Caribbean Borderlands during the Long 19th Century: Geographic Mobility, Social Experiments, and Radicalism on the Fringes of Empire and Nation-States

AHA Session 8
Conference on Latin American History 1
Thursday, January 7, 2016: 1:00 PM-3:00 PM
Room A601 (Atlanta Marriott Marquis, Atrium Level)
Chair:
Rashauna Johnson, Dartmouth College
Comment:
Lara E. Putnam, University of Pittsburgh

Session Abstract

Long a site of contested sovereignties, jurisdictional disputes, and of congregating "motley crews," the borderlands of the Greater Caribbean underwent fundamental geopolitical remapping and economic refashioning during the long nineteenth century. The shrinking French and British imperial presence, a protracted and piecemeal dismantling of the institution slavery, and a shifting relationship between investment, empire, and labor prompted new and unprecedented population movements and new patterns of social mixing in this region. From Jacmel to Limón, from Santiago de los Caballeros to Santiago de Cuba, or from Darién to Okeelenta, heterogeneous multilingual populations, whom state or colonial authorities often deemed suspect on account of divided loyalties, crossed paths on plantations, on the docks, and in the antechambers of prominent radical figures. 

This panel engages the 2016 AHA theme through critical analyses of vernacular and elite political geographies that emerged out of fringe spaces of encounter in the Greater Caribbean. Both Sophie Hunt and Rashauna Johnson look at the conflicts at the heart of elite efforts to transform socially diverse hubs belonging to wider cross-imperial/national networks into economically productive and politically subdued regions. Sophie Hunt shows how policy-makers in the U.S. and Mexico imported models of social control developed in the Caribbean sugar plantation belts to borderlands, such as Florida and the Yucatán, in an effort at greater centralization and agricultural extraction. Rashauna Johnson critically interrogates the meaning of “borderland” by showing how the social heterogeneity and multilingualism that we associate with the Gulf’s and the Caribbean’s port cities extended into Louisiana’s interior in the antebellum period. The geographic mobility of free and enslaved people here, while extending their networks of communication into the Atlantic world, was also a source of local conflict and contention over the future of slavery.
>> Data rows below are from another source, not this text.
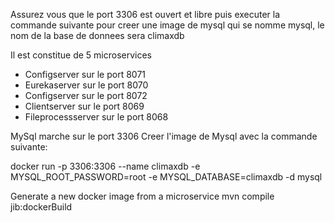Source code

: Assurez vous que le port 3306 est ouvert et libre puis executer la commande suivante pour creer une image de mysql qui se nomme mysql, le nom de la base de donnees sera climaxdb

Il est constitue de 5 microservices
- Configserver sur le port 8071
- Eurekaserver sur le port 8070
- Configserver sur le port 8072
- Clientserver sur le port 8069
- Fileprocessserver sur le port 8068

MySql marche sur le port 3306
Creer l'image de Mysql avec la commande suivante:

docker run -p 3306:3306 --name climaxdb -e MYSQL_ROOT_PASSWORD=root -e MYSQL_DATABASE=climaxdb -d mysql

Generate a new docker image from a microservice
mvn compile jib:dockerBuild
Edgardo Pérez-Morales and Adriana Chira approach borderlands as spaces for creative political radicalism. Pérez-Morales explores notions of citizenship that Colombian independence insurgents developed in collaboration with Cuban liberals in Cuba’s Puerto Príncipe during the 1820s; he argues that such visions approached citizenship as a process rather than as an end. Chira’s paper examines shifting patterns of slave ownership among free people of color in Santiago de Cuba and suggests that everyday economic practices, such as ownership, and the conflicts thereof were the foundation of vernacular political cultures that informed the Cuban War of Independence beginning with 1868.

As a whole, the papers suggest that the Greater Caribbean’s borderlands were far from being a thing of the past during the nineteenth century. They were key sites for creative experiments in social mobilization and in the making of political and economic imaginaries, of new domestic arrangements, of new visions of race, both liberatory and constraining in tenor. The panelists will draw on an extensive historiography on borderlands, race, and slavery in the Americas to shed light on the nineteenth-century Greater Caribbean’s idiosyncrasies.